#### WHAT IS EXPECTED:
Keeping every word and mark, copy all of the data.

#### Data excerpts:
---

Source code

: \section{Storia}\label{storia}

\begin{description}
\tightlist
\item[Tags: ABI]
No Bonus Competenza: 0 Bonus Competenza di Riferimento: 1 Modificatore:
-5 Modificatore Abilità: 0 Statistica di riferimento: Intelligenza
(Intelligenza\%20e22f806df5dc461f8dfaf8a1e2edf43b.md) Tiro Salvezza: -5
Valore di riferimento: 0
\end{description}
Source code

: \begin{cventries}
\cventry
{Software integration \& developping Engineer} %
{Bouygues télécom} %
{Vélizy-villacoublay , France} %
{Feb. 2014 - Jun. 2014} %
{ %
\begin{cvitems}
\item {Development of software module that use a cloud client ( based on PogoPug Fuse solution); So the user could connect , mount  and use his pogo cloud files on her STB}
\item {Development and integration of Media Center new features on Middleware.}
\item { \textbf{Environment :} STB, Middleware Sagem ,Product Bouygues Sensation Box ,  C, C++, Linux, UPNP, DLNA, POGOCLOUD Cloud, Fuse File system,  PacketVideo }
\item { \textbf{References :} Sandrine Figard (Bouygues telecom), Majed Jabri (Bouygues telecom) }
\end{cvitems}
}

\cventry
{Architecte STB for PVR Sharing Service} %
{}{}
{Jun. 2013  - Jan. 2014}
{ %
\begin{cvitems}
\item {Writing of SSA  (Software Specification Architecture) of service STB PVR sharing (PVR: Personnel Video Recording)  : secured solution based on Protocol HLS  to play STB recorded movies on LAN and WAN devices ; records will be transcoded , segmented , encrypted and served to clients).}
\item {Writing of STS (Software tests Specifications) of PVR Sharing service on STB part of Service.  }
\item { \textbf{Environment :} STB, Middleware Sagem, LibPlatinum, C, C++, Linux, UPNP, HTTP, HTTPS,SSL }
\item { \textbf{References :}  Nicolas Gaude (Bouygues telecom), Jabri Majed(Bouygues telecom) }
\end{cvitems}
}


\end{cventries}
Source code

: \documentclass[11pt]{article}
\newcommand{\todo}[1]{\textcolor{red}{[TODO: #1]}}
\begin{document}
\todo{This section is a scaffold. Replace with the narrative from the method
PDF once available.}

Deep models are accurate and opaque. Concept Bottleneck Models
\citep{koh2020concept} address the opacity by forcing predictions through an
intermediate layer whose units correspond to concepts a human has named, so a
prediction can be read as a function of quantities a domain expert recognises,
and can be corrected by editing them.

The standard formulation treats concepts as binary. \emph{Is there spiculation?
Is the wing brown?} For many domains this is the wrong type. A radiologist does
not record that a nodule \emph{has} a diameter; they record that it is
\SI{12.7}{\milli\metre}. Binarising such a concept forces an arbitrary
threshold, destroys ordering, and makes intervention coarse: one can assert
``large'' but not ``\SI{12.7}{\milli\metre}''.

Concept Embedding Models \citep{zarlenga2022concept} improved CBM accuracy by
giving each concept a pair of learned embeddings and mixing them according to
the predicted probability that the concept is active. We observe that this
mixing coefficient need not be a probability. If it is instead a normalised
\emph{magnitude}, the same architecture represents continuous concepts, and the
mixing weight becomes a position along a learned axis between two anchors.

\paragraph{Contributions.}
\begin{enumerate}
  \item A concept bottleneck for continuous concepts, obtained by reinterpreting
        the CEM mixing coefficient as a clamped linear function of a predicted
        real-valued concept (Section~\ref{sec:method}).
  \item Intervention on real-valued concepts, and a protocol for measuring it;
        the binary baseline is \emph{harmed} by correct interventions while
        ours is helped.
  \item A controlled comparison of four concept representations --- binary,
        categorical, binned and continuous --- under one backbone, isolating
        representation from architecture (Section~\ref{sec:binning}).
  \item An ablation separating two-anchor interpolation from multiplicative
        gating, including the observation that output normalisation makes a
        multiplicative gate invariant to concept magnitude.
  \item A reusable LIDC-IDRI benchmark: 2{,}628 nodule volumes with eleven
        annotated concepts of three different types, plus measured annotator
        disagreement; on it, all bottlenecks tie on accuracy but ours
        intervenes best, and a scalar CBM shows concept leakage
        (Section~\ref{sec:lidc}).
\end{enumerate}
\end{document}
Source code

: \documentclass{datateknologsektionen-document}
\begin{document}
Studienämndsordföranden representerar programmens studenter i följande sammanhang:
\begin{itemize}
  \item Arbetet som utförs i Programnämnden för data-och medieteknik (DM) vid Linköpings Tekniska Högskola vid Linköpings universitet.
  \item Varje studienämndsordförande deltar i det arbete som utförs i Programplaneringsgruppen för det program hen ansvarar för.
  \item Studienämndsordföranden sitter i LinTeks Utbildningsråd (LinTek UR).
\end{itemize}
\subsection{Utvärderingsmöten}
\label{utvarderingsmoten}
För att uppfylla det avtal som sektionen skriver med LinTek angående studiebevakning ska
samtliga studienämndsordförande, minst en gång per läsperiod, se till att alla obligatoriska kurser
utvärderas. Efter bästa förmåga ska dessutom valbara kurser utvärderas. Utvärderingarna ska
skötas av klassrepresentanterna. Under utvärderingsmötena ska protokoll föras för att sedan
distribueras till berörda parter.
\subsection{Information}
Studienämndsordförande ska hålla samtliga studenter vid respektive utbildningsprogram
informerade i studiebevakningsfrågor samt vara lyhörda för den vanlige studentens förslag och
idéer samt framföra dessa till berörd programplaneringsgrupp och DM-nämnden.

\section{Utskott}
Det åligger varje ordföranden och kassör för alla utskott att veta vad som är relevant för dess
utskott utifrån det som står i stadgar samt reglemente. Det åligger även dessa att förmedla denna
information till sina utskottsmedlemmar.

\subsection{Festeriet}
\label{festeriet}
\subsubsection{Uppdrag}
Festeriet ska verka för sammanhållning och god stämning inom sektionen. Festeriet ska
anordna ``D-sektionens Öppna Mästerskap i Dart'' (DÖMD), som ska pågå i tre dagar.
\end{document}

---

#### EXERCISE RESULT:
Source code

: \section{Storia}\label{storia}

\begin{description}
\tightlist
\item[Tags: ABI]
No Bonus Competenza: 0 Bonus Competenza di Riferimento: 1 Modificatore:
-5 Modificatore Abilità: 0 Statistica di riferimento: Intelligenza
(Intelligenza\%20e22f806df5dc461f8dfaf8a1e2edf43b.md) Tiro Salvezza: -5
Valore di riferimento: 0
\end{description}
Source code

: \begin{cventries}
\cventry
{Software integration \& developping Engineer} %
{Bouygues télécom} %
{Vélizy-villacoublay , France} %
{Feb. 2014 - Jun. 2014} %
{ %
\begin{cvitems}
\item {Development of software module that use a cloud client ( based on PogoPug Fuse solution); So the user could connect , mount  and use his pogo cloud files on her STB}
\item {Development and integration of Media Center new features on Middleware.}
\item { \textbf{Environment :} STB, Middleware Sagem ,Product Bouygues Sensation Box ,  C, C++, Linux, UPNP, DLNA, POGOCLOUD Cloud, Fuse File system,  PacketVideo }
\item { \textbf{References :} Sandrine Figard (Bouygues telecom), Majed Jabri (Bouygues telecom) }
\end{cvitems}
}

\cventry
{Architecte STB for PVR Sharing Service} %
{}{}
{Jun. 2013  - Jan. 2014}
{ %
\begin{cvitems}
\item {Writing of SSA  (Software Specification Architecture) of service STB PVR sharing (PVR: Personnel Video Recording)  : secured solution based on Protocol HLS  to play STB recorded movies on LAN and WAN devices ; records will be transcoded , segmented , encrypted and served to clients).}
\item {Writing of STS (Software tests Specifications) of PVR Sharing service on STB part of Service.  }
\item { \textbf{Environment :} STB, Middleware Sagem, LibPlatinum, C, C++, Linux, UPNP, HTTP, HTTPS,SSL }
\item { \textbf{References :}  Nicolas Gaude (Bouygues telecom), Jabri Majed(Bouygues telecom) }
\end{cvitems}
}


\end{cventries}
Source code

: \documentclass[11pt]{article}
\newcommand{\todo}[1]{\textcolor{red}{[TODO: #1]}}
\begin{document}
\todo{This section is a scaffold. Replace with the narrative from the method
PDF once available.}

Deep models are accurate and opaque. Concept Bottleneck Models
\citep{koh2020concept} address the opacity by forcing predictions through an
intermediate layer whose units correspond to concepts a human has named, so a
prediction can be read as a function of quantities a domain expert recognises,
and can be corrected by editing them.

The standard formulation treats concepts as binary. \emph{Is there spiculation?
Is the wing brown?} For many domains this is the wrong type. A radiologist does
not record that a nodule \emph{has} a diameter; they record that it is
\SI{12.7}{\milli\metre}. Binarising such a concept forces an arbitrary
threshold, destroys ordering, and makes intervention coarse: one can assert
``large'' but not ``\SI{12.7}{\milli\metre}''.

Concept Embedding Models \citep{zarlenga2022concept} improved CBM accuracy by
giving each concept a pair of learned embeddings and mixing them according to
the predicted probability that the concept is active. We observe that this
mixing coefficient need not be a probability. If it is instead a normalised
\emph{magnitude}, the same architecture represents continuous concepts, and the
mixing weight becomes a position along a learned axis between two anchors.

\paragraph{Contributions.}
\begin{enumerate}
  \item A concept bottleneck for continuous concepts, obtained by reinterpreting
        the CEM mixing coefficient as a clamped linear function of a predicted
        real-valued concept (Section~\ref{sec:method}).
  \item Intervention on real-valued concepts, and a protocol for measuring it;
        the binary baseline is \emph{harmed} by correct interventions while
        ours is helped.
  \item A controlled comparison of four concept representations --- binary,
        categorical, binned and continuous --- under one backbone, isolating
        representation from architecture (Section~\ref{sec:binning}).
  \item An ablation separating two-anchor interpolation from multiplicative
        gating, including the observation that output normalisation makes a
        multiplicative gate invariant to concept magnitude.
  \item A reusable LIDC-IDRI benchmark: 2{,}628 nodule volumes with eleven
        annotated concepts of three different types, plus measured annotator
        disagreement; on it, all bottlenecks tie on accuracy but ours
        intervenes best, and a scalar CBM shows concept leakage
        (Section~\ref{sec:lidc}).
\end{enumerate}
\end{document}
Source code

: \documentclass{datateknologsektionen-document}
\begin{document}
Studienämndsordföranden representerar programmens studenter i följande sammanhang:
\begin{itemize}
  \item Arbetet som utförs i Programnämnden för data-och medieteknik (DM) vid Linköpings Tekniska Högskola vid Linköpings universitet.
  \item Varje studienämndsordförande deltar i det arbete som utförs i Programplaneringsgruppen för det program hen ansvarar för.
  \item Studienämndsordföranden sitter i LinTeks Utbildningsråd (LinTek UR).
\end{itemize}
\subsection{Utvärderingsmöten}
\label{utvarderingsmoten}
För att uppfylla det avtal som sektionen skriver med LinTek angående studiebevakning ska
samtliga studienämndsordförande, minst en gång per läsperiod, se till att alla obligatoriska kurser
utvärderas. Efter bästa förmåga ska dessutom valbara kurser utvärderas. Utvärderingarna ska
skötas av klassrepresentanterna. Under utvärderingsmötena ska protokoll föras för att sedan
distribueras till berörda parter.
\subsection{Information}
Studienämndsordförande ska hålla samtliga studenter vid respektive utbildningsprogram
informerade i studiebevakningsfrågor samt vara lyhörda för den vanlige studentens förslag och
idéer samt framföra dessa till berörd programplaneringsgrupp och DM-nämnden.

\section{Utskott}
Det åligger varje ordföranden och kassör för alla utskott att veta vad som är relevant för dess
utskott utifrån det som står i stadgar samt reglemente. Det åligger även dessa att förmedla denna
information till sina utskottsmedlemmar.

\subsection{Festeriet}
\label{festeriet}
\subsubsection{Uppdrag}
Festeriet ska verka för sammanhållning och god stämning inom sektionen. Festeriet ska
anordna ``D-sektionens Öppna Mästerskap i Dart'' (DÖMD), som ska pågå i tre dagar.
\end{document}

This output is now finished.